Posted by Tom Foremski - May 14, 2009
My social media world is all a twhirl about corporate social media marketing. It's probably because I have a lot of contacts in marketing and communications.
And there are a gazillion social marketing "experts" out there hawking social media marketing strategies to corporations.
This is a mistake. Corporations are not people. They are made by people, and people work there, but they aren't people.
A while ago Seagate, the hard drive company, asked me to be its friend on Facebook. Then it asked me to be a "fan." I use Seagate so I clicked yes both times to see what was up. But do I really want a social relationship with my hard drive? No.
I interact with a 100 different brands throughout my day. If they all jump onto the social media bandwagon what happens then? Am I going to check out the Facebook status of my toothpaste? Will I wonder what parties my microprocessor is going to tonight? Hey, my jeans just uploaded some new vacation photos.
I don't want to socially interact with my hard drive or my dishwashing liquid.
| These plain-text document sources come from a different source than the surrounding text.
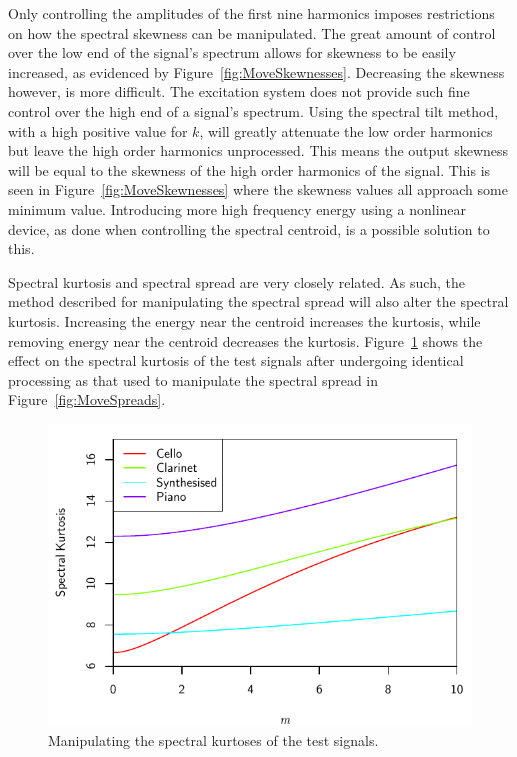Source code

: 			Only controlling the amplitudes of the first nine harmonics imposes restrictions on how the
			spectral skewness can be manipulated. The great amount of control over the low end of the signal's
			spectrum allows for skewness to be easily increased, as evidenced by
			Figure~\ref{fig:MoveSkewnesses}.  Decreasing the skewness however, is more difficult. The
			excitation system does not provide such fine control over the high end of a signal's spectrum.
			Using the spectral tilt method, with a high positive value for $k$, will greatly attenuate the low
			order harmonics but leave the high order harmonics unprocessed. This means the output skewness will
			be equal to the skewness of the high order harmonics of the signal. This is seen in
			Figure~\ref{fig:MoveSkewnesses} where the skewness values all approach some minimum value.
			Introducing more high frequency energy using a nonlinear device, as done when controlling the
			spectral centroid, is a possible solution to this.

			Spectral kurtosis and spectral spread are very closely related. As such, the method described for
			manipulating the spectral spread will also alter the spectral kurtosis. Increasing the energy near
			the centroid increases the kurtosis, while removing energy near the centroid decreases the
			kurtosis.  Figure~\ref{fig:MoveKurtoses} shows the effect on the spectral kurtosis of the test
			signals after undergoing identical processing as that used to manipulate the spectral spread in
			Figure~\ref{fig:MoveSpreads}.
			
			\begin{figure}[h!]
				\centering
				\includegraphics{chapter6/Images/MoveKurtoses.pdf}
				\caption{Manipulating the spectral kurtoses of the test signals.}
				\label{fig:MoveKurtoses}
			\end{figure}

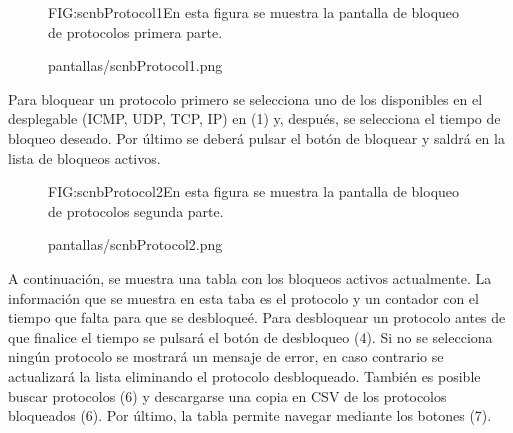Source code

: \begin{figure}[Pantalla de bloqueo de protocolos parte 1]{FIG:scnbProtocol1}{En esta figura se muestra la pantalla de bloqueo de protocolos primera parte.}
  \begin{image}{}{}{pantallas/scnbProtocol1.png}
  \end{image}
\end{figure}

Para bloquear un protocolo primero se selecciona uno de los disponibles en el desplegable (ICMP, UDP, TCP, IP) en (1) y, después, se selecciona el tiempo de bloqueo deseado. Por último se deberá pulsar el botón de bloquear y saldrá en la lista de bloqueos activos.

\begin{figure}[Pantalla de bloqueo de protocolos parte 2]{FIG:scnbProtocol2}{En esta figura se muestra la pantalla de bloqueo de protocolos segunda parte.}
  \begin{image}{}{}{pantallas/scnbProtocol2.png}
  \end{image}
\end{figure}

A continuación, se muestra una tabla con los bloqueos activos actualmente. La información que se muestra en esta taba es el protocolo y un contador con el tiempo que falta para que se desbloqueé. Para desbloquear un protocolo antes de que finalice el tiempo se pulsará el botón de desbloqueo (4). Si no se selecciona ningún protocolo se mostrará un mensaje de error, en caso contrario se actualizará la lista eliminando el protocolo desbloqueado. También es posible buscar protocolos (6) y descargarse una copia en CSV de los protocolos bloqueados (6). Por último, la tabla permite navegar mediante los botones (7). 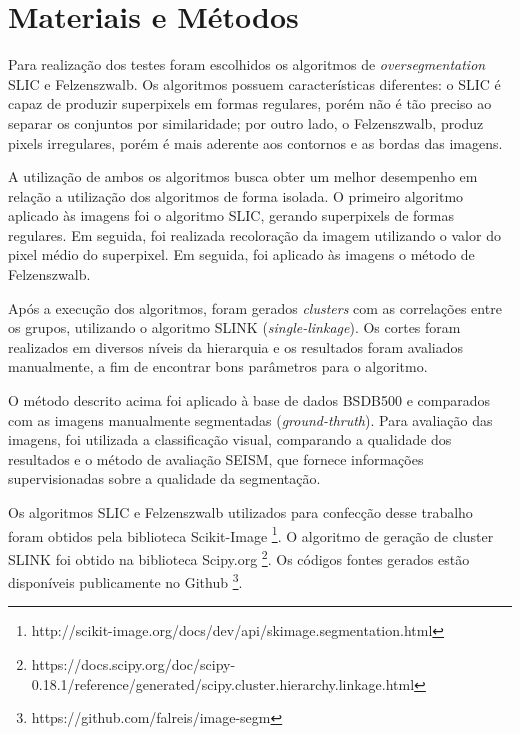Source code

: \begin{document}

\section{Materiais e Métodos} \label{sec:mat_metodos}

Para realização dos testes foram escolhidos os algoritmos de \textit{oversegmentation} SLIC e Felzenszwalb. Os algoritmos possuem características diferentes: o SLIC é capaz de produzir superpixels em formas regulares, porém não é tão preciso ao separar os conjuntos por similaridade; por outro lado, o Felzenszwalb, produz pixels irregulares, porém é mais aderente aos contornos e as bordas das imagens.

A utilização de ambos os algoritmos busca obter um melhor desempenho em relação a utilização  dos algoritmos de forma isolada. O primeiro algoritmo aplicado às imagens foi o algoritmo SLIC, gerando superpixels de formas regulares. Em seguida, foi realizada recoloração da imagem utilizando o valor do pixel médio do superpixel. Em seguida, foi aplicado às imagens o método de Felzenszwalb.

Após a execução dos algoritmos, foram gerados \textit{clusters} com as correlações entre os grupos, utilizando o algoritmo SLINK (\textit{single-linkage}). Os cortes foram realizados em diversos níveis da hierarquia e os resultados foram avaliados manualmente, a fim de encontrar bons parâmetros para o algoritmo. 

O método descrito acima foi aplicado à base de dados BSDB500 e comparados com as imagens manualmente segmentadas (\textit{ground-thruth}). Para avaliação das imagens, foi utilizada a classificação visual, comparando a qualidade dos resultados e o método de avaliação SEISM, que fornece informações supervisionadas sobre a qualidade da segmentação.

Os algoritmos SLIC e Felzenszwalb utilizados para confecção desse trabalho foram obtidos pela biblioteca Scikit-Image \footnote{http://scikit-image.org/docs/dev/api/skimage.segmentation.html}. O algoritmo de geração de cluster SLINK foi obtido na biblioteca Scipy.org \footnote{https://docs.scipy.org/doc/scipy-0.18.1/reference/generated/scipy.cluster.hierarchy.linkage.html}. Os códigos fontes gerados estão disponíveis publicamente no Github \footnote{https://github.com/falreis/image-segm}.
\end{document}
Managing social relationships is tough enough, I certainly don't want to do it with my products. I just want them to sit quietly and not engage with them. I paid for them, now I just want them to sit there and be inanimate. Don't send me emails, Twits, or try to engage with me. Thank you.
Same for adverts. There's a ton of jabber about "engaging" advertising. I don't want to engage with adverts, either. I don't want to engage with products. I like to engage with people.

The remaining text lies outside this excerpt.